Data records:
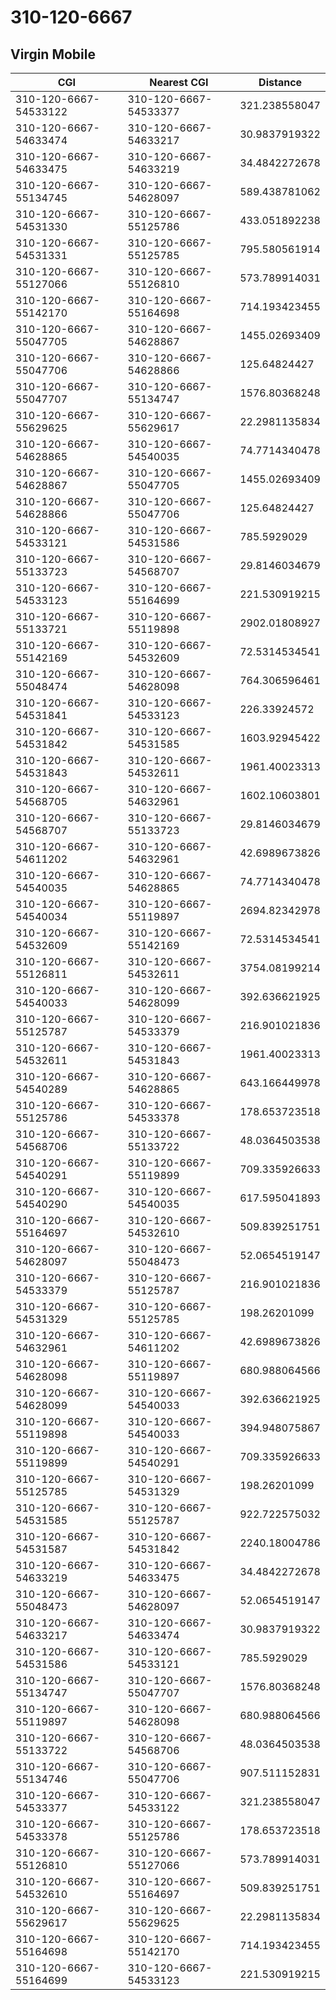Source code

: # 310-120-6667
## Virgin Mobile


| CGI | Nearest CGI | Distance |
|-----|-------------|----------|
| 310-120-6667-54533122 | 310-120-6667-54533377 | 321.238558047 |
| 310-120-6667-54633474 | 310-120-6667-54633217 | 30.9837919322 |
| 310-120-6667-54633475 | 310-120-6667-54633219 | 34.4842272678 |
| 310-120-6667-55134745 | 310-120-6667-54628097 | 589.438781062 |
| 310-120-6667-54531330 | 310-120-6667-55125786 | 433.051892238 |
| 310-120-6667-54531331 | 310-120-6667-55125785 | 795.580561914 |
| 310-120-6667-55127066 | 310-120-6667-55126810 | 573.789914031 |
| 310-120-6667-55142170 | 310-120-6667-55164698 | 714.193423455 |
| 310-120-6667-55047705 | 310-120-6667-54628867 | 1455.02693409 |
| 310-120-6667-55047706 | 310-120-6667-54628866 | 125.64824427 |
| 310-120-6667-55047707 | 310-120-6667-55134747 | 1576.80368248 |
| 310-120-6667-55629625 | 310-120-6667-55629617 | 22.2981135834 |
| 310-120-6667-54628865 | 310-120-6667-54540035 | 74.7714340478 |
| 310-120-6667-54628867 | 310-120-6667-55047705 | 1455.02693409 |
| 310-120-6667-54628866 | 310-120-6667-55047706 | 125.64824427 |
| 310-120-6667-54533121 | 310-120-6667-54531586 | 785.5929029 |
| 310-120-6667-55133723 | 310-120-6667-54568707 | 29.8146034679 |
| 310-120-6667-54533123 | 310-120-6667-55164699 | 221.530919215 |
| 310-120-6667-55133721 | 310-120-6667-55119898 | 2902.01808927 |
| 310-120-6667-55142169 | 310-120-6667-54532609 | 72.5314534541 |
| 310-120-6667-55048474 | 310-120-6667-54628098 | 764.306596461 |
| 310-120-6667-54531841 | 310-120-6667-54533123 | 226.33924572 |
| 310-120-6667-54531842 | 310-120-6667-54531585 | 1603.92945422 |
| 310-120-6667-54531843 | 310-120-6667-54532611 | 1961.40023313 |
| 310-120-6667-54568705 | 310-120-6667-54632961 | 1602.10603801 |
| 310-120-6667-54568707 | 310-120-6667-55133723 | 29.8146034679 |
| 310-120-6667-54611202 | 310-120-6667-54632961 | 42.6989673826 |
| 310-120-6667-54540035 | 310-120-6667-54628865 | 74.7714340478 |
| 310-120-6667-54540034 | 310-120-6667-55119897 | 2694.82342978 |
| 310-120-6667-54532609 | 310-120-6667-55142169 | 72.5314534541 |
| 310-120-6667-55126811 | 310-120-6667-54532611 | 3754.08199214 |
| 310-120-6667-54540033 | 310-120-6667-54628099 | 392.636621925 |
| 310-120-6667-55125787 | 310-120-6667-54533379 | 216.901021836 |
| 310-120-6667-54532611 | 310-120-6667-54531843 | 1961.40023313 |
| 310-120-6667-54540289 | 310-120-6667-54628865 | 643.166449978 |
| 310-120-6667-55125786 | 310-120-6667-54533378 | 178.653723518 |
| 310-120-6667-54568706 | 310-120-6667-55133722 | 48.0364503538 |
| 310-120-6667-54540291 | 310-120-6667-55119899 | 709.335926633 |
| 310-120-6667-54540290 | 310-120-6667-54540035 | 617.595041893 |
| 310-120-6667-55164697 | 310-120-6667-54532610 | 509.839251751 |
| 310-120-6667-54628097 | 310-120-6667-55048473 | 52.0654519147 |
| 310-120-6667-54533379 | 310-120-6667-55125787 | 216.901021836 |
| 310-120-6667-54531329 | 310-120-6667-55125785 | 198.26201099 |
| 310-120-6667-54632961 | 310-120-6667-54611202 | 42.6989673826 |
| 310-120-6667-54628098 | 310-120-6667-55119897 | 680.988064566 |
| 310-120-6667-54628099 | 310-120-6667-54540033 | 392.636621925 |
| 310-120-6667-55119898 | 310-120-6667-54540033 | 394.948075867 |
| 310-120-6667-55119899 | 310-120-6667-54540291 | 709.335926633 |
| 310-120-6667-55125785 | 310-120-6667-54531329 | 198.26201099 |
| 310-120-6667-54531585 | 310-120-6667-55125787 | 922.722575032 |
| 310-120-6667-54531587 | 310-120-6667-54531842 | 2240.18004786 |
| 310-120-6667-54633219 | 310-120-6667-54633475 | 34.4842272678 |
| 310-120-6667-55048473 | 310-120-6667-54628097 | 52.0654519147 |
| 310-120-6667-54633217 | 310-120-6667-54633474 | 30.9837919322 |
| 310-120-6667-54531586 | 310-120-6667-54533121 | 785.5929029 |
| 310-120-6667-55134747 | 310-120-6667-55047707 | 1576.80368248 |
| 310-120-6667-55119897 | 310-120-6667-54628098 | 680.988064566 |
| 310-120-6667-55133722 | 310-120-6667-54568706 | 48.0364503538 |
| 310-120-6667-55134746 | 310-120-6667-55047706 | 907.511152831 |
| 310-120-6667-54533377 | 310-120-6667-54533122 | 321.238558047 |
| 310-120-6667-54533378 | 310-120-6667-55125786 | 178.653723518 |
| 310-120-6667-55126810 | 310-120-6667-55127066 | 573.789914031 |
| 310-120-6667-54532610 | 310-120-6667-55164697 | 509.839251751 |
| 310-120-6667-55629617 | 310-120-6667-55629625 | 22.2981135834 |
| 310-120-6667-55164698 | 310-120-6667-55142170 | 714.193423455 |
| 310-120-6667-55164699 | 310-120-6667-54533123 | 221.530919215 |
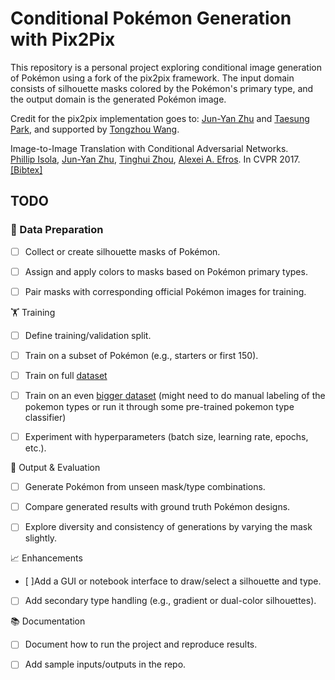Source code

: # Conditional Pokémon Generation with Pix2Pix

This repository is a personal project exploring conditional image generation of Pokémon using a fork of the pix2pix framework. The input domain consists of silhouette masks colored by the Pokémon's primary type, and the output domain is the generated Pokémon image.

Credit for the pix2pix implementation goes to: [Jun-Yan Zhu](https://github.com/junyanz) and [Taesung Park](https://github.com/taesungp), and supported by [Tongzhou Wang](https://github.com/SsnL).

Image-to-Image Translation with Conditional Adversarial Networks.<br>
[Phillip Isola](https://people.eecs.berkeley.edu/~isola), [Jun-Yan Zhu](https://www.cs.cmu.edu/~junyanz/), [Tinghui Zhou](https://people.eecs.berkeley.edu/~tinghuiz), [Alexei A. Efros](https://people.eecs.berkeley.edu/~efros). In CVPR 2017. [[Bibtex]](https://www.cs.cmu.edu/~junyanz/projects/pix2pix/pix2pix.bib)


## TODO

### 🔧 Data Preparation
- [ ] Collect or create silhouette masks of Pokémon.

- [ ] Assign and apply colors to masks based on Pokémon primary types.

- [ ] Pair masks with corresponding official Pokémon images for training.


🏋️ Training
- [ ] Define training/validation split.

- [ ] Train on a subset of Pokémon (e.g., starters or first 150).

- [ ] Train on full [dataset](https://www.kaggle.com/datasets/vishalsubbiah/pokemon-images-and-types)

- [ ] Train on an even [bigger dataset](https://www.kaggle.com/datasets/djilax/pkmn-image-dataset/data) (might need to do manual labeling of the pokemon types or run it through some pre-trained pokemon type classifier)

- [ ] Experiment with hyperparameters (batch size, learning rate, epochs, etc.).


🎨 Output & Evaluation
- [ ] Generate Pokémon from unseen mask/type combinations.

- [ ] Compare generated results with ground truth Pokémon designs.

- [ ] Explore diversity and consistency of generations by varying the mask slightly.

📈 Enhancements
- [ ]Add a GUI or notebook interface to draw/select a silhouette and type.

- [ ] Add secondary type handling (e.g., gradient or dual-color silhouettes).

📚 Documentation

- [ ] Document how to run the project and reproduce results.

- [ ] Add sample inputs/outputs in the repo.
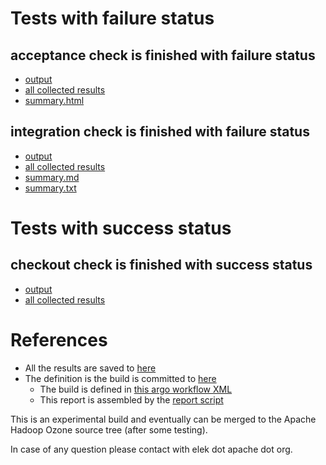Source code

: # Tests with failure status

## acceptance check is finished with failure status

   * [output](https://raw.githubusercontent.com/elek/ozone-ci-03/master/pr/pr-hdds-2517-immreturn-vbf9m/acceptance/output.log)
   * [all collected results](https://github.com/elek/ozone-ci-03/tree/master/pr/pr-hdds-2517-immreturn-vbf9m/acceptance)
   * [summary.html](https://elek.github.io/ozone-ci-03/pr/pr-hdds-2517-immreturn-vbf9m/acceptance/summary.html)


## integration check is finished with failure status

   * [output](https://raw.githubusercontent.com/elek/ozone-ci-03/master/pr/pr-hdds-2517-immreturn-vbf9m/integration/output.log)
   * [all collected results](https://github.com/elek/ozone-ci-03/tree/master/pr/pr-hdds-2517-immreturn-vbf9m/integration)
   * [summary.md](https://github.com/elek/ozone-ci-03/tree/master/pr/pr-hdds-2517-immreturn-vbf9m/integration/summary.md)
   * [summary.txt](https://github.com/elek/ozone-ci-03/tree/master/pr/pr-hdds-2517-immreturn-vbf9m/integration/summary.txt)



# Tests with success status

## checkout check is finished with success status

   * [output](https://raw.githubusercontent.com/elek/ozone-ci-03/master/pr/pr-hdds-2517-immreturn-vbf9m/checkout/output.log)
   * [all collected results](https://github.com/elek/ozone-ci-03/tree/master/pr/pr-hdds-2517-immreturn-vbf9m/checkout)




# References

 * All the results are saved to [here](https://github.com/elek/ozone-ci-03/tree/master/pr/pr-hdds-2517-immreturn-vbf9m/)
 * The definition is the build is committed to [here](https://github.com/elek/argo-ozone)
    * The build is defined in [this argo workflow XML](https://github.com/elek/argo-ozone/blob/master/ozone-build.yaml)
    * This report is assembled by the [report script](https://github.com/elek/argo-ozone/blob/master/scripts/report.sh)

This is an experimental build and eventually can be merged to the Apache Hadoop Ozone source tree (after some testing).

In case of any question please contact with elek dot apache dot org.
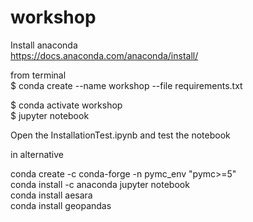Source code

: # workshop


Install anaconda  
https://docs.anaconda.com/anaconda/install/  

from terminal  
$ conda create --name workshop --file requirements.txt  

$ conda activate workshop  
$ jupyter notebook  

Open the InstallationTest.ipynb and test the notebook



in alternative  

conda create -c conda-forge -n pymc_env "pymc>=5"  
conda install -c anaconda jupyter notebook  
conda install aesara  
conda install geopandas  
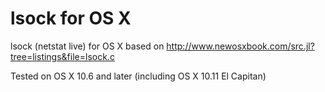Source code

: # lsock for OS X
lsock (netstat live) for OS X based on http://www.newosxbook.com/src.jl?tree=listings&file=lsock.c

Tested on OS X 10.6 and later (including OS X 10.11 El Capitan)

Work request:
Please give again the lines above between the line holding "310-120-6667-54611202 | 42.6989673826 |" and the line holding "310-120-6667-55047706 | 907.511152831 |", inclusive, exactly as they are and with nothing added.

Written solution:
| 310-120-6667-54632961 | 310-120-6667-54611202 | 42.6989673826 |
| 310-120-6667-54628098 | 310-120-6667-55119897 | 680.988064566 |
| 310-120-6667-54628099 | 310-120-6667-54540033 | 392.636621925 |
| 310-120-6667-55119898 | 310-120-6667-54540033 | 394.948075867 |
| 310-120-6667-55119899 | 310-120-6667-54540291 | 709.335926633 |
| 310-120-6667-55125785 | 310-120-6667-54531329 | 198.26201099 |
| 310-120-6667-54531585 | 310-120-6667-55125787 | 922.722575032 |
| 310-120-6667-54531587 | 310-120-6667-54531842 | 2240.18004786 |
| 310-120-6667-54633219 | 310-120-6667-54633475 | 34.4842272678 |
| 310-120-6667-55048473 | 310-120-6667-54628097 | 52.0654519147 |
| 310-120-6667-54633217 | 310-120-6667-54633474 | 30.9837919322 |
| 310-120-6667-54531586 | 310-120-6667-54533121 | 785.5929029 |
| 310-120-6667-55134747 | 310-120-6667-55047707 | 1576.80368248 |
| 310-120-6667-55119897 | 310-120-6667-54628098 | 680.988064566 |
| 310-120-6667-55133722 | 310-120-6667-54568706 | 48.0364503538 |
| 310-120-6667-55134746 | 310-120-6667-55047706 | 907.511152831 |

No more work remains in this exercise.